(RECORDS Opens)
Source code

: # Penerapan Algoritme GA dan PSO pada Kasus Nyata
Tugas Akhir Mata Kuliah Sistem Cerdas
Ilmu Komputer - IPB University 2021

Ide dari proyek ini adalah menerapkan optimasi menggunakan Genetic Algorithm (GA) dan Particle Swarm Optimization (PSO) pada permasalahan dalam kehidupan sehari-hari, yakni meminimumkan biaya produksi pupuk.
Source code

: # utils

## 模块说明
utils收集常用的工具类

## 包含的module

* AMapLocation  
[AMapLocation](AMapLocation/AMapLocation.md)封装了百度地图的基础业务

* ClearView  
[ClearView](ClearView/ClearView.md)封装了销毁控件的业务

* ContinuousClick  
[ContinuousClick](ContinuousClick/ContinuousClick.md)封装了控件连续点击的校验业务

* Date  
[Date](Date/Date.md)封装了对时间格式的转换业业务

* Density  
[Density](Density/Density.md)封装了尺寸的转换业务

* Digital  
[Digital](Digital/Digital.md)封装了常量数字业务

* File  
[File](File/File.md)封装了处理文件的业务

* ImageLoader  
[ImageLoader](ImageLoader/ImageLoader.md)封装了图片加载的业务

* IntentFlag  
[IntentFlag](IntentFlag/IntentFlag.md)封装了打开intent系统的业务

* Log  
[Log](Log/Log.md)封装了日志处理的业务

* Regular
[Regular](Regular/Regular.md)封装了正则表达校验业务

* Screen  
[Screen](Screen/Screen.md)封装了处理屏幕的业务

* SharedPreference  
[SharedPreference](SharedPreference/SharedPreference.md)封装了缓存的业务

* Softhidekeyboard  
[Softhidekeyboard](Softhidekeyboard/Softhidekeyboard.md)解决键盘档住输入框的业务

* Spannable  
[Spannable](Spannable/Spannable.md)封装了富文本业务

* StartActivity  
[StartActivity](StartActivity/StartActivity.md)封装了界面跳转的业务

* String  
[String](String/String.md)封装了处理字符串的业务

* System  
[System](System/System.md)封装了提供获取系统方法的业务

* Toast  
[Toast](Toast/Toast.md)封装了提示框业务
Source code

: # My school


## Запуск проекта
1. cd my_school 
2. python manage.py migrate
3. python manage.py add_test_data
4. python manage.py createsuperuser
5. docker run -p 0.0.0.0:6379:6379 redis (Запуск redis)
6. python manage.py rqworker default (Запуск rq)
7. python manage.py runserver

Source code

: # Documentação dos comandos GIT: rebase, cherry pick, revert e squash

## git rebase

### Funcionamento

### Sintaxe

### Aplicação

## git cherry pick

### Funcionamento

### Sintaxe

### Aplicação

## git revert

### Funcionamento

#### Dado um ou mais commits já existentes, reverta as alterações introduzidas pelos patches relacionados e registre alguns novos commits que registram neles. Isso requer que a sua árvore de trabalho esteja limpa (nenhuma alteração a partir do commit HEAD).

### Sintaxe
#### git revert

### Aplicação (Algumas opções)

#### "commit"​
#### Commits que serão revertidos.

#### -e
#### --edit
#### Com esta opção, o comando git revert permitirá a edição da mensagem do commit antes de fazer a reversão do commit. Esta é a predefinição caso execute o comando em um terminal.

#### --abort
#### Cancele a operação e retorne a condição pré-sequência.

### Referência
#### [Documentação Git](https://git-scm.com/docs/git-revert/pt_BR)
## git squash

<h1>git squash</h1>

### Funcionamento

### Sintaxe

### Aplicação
(RECORDS Closes)
* **WORK INSTRUCTION**
Exactly reproduce every line found in the records.

* **ANSWER TO THIS EXERCISE**
Source code

: # Penerapan Algoritme GA dan PSO pada Kasus Nyata
Tugas Akhir Mata Kuliah Sistem Cerdas
Ilmu Komputer - IPB University 2021

Ide dari proyek ini adalah menerapkan optimasi menggunakan Genetic Algorithm (GA) dan Particle Swarm Optimization (PSO) pada permasalahan dalam kehidupan sehari-hari, yakni meminimumkan biaya produksi pupuk.
Source code

: # utils

## 模块说明
utils收集常用的工具类

## 包含的module

* AMapLocation  
[AMapLocation](AMapLocation/AMapLocation.md)封装了百度地图的基础业务

* ClearView  
[ClearView](ClearView/ClearView.md)封装了销毁控件的业务

* ContinuousClick  
[ContinuousClick](ContinuousClick/ContinuousClick.md)封装了控件连续点击的校验业务

* Date  
[Date](Date/Date.md)封装了对时间格式的转换业业务

* Density  
[Density](Density/Density.md)封装了尺寸的转换业务

* Digital  
[Digital](Digital/Digital.md)封装了常量数字业务

* File  
[File](File/File.md)封装了处理文件的业务

* ImageLoader  
[ImageLoader](ImageLoader/ImageLoader.md)封装了图片加载的业务

* IntentFlag  
[IntentFlag](IntentFlag/IntentFlag.md)封装了打开intent系统的业务

* Log  
[Log](Log/Log.md)封装了日志处理的业务

* Regular
[Regular](Regular/Regular.md)封装了正则表达校验业务

* Screen  
[Screen](Screen/Screen.md)封装了处理屏幕的业务

* SharedPreference  
[SharedPreference](SharedPreference/SharedPreference.md)封装了缓存的业务

* Softhidekeyboard  
[Softhidekeyboard](Softhidekeyboard/Softhidekeyboard.md)解决键盘档住输入框的业务

* Spannable  
[Spannable](Spannable/Spannable.md)封装了富文本业务

* StartActivity  
[StartActivity](StartActivity/StartActivity.md)封装了界面跳转的业务

* String  
[String](String/String.md)封装了处理字符串的业务

* System  
[System](System/System.md)封装了提供获取系统方法的业务

* Toast  
[Toast](Toast/Toast.md)封装了提示框业务
Source code

: # My school


## Запуск проекта
1. cd my_school 
2. python manage.py migrate
3. python manage.py add_test_data
4. python manage.py createsuperuser
5. docker run -p 0.0.0.0:6379:6379 redis (Запуск redis)
6. python manage.py rqworker default (Запуск rq)
7. python manage.py runserver

Source code

: # Documentação dos comandos GIT: rebase, cherry pick, revert e squash

## git rebase

### Funcionamento

### Sintaxe

### Aplicação

## git cherry pick

### Funcionamento

### Sintaxe

### Aplicação

## git revert

### Funcionamento

#### Dado um ou mais commits já existentes, reverta as alterações introduzidas pelos patches relacionados e registre alguns novos commits que registram neles. Isso requer que a sua árvore de trabalho esteja limpa (nenhuma alteração a partir do commit HEAD).

### Sintaxe
#### git revert

### Aplicação (Algumas opções)

#### "commit"​
#### Commits que serão revertidos.

#### -e
#### --edit
#### Com esta opção, o comando git revert permitirá a edição da mensagem do commit antes de fazer a reversão do commit. Esta é a predefinição caso execute o comando em um terminal.

#### --abort
#### Cancele a operação e retorne a condição pré-sequência.

### Referência
#### [Documentação Git](https://git-scm.com/docs/git-revert/pt_BR)
## git squash

<h1>git squash</h1>

### Funcionamento

### Sintaxe

### Aplicação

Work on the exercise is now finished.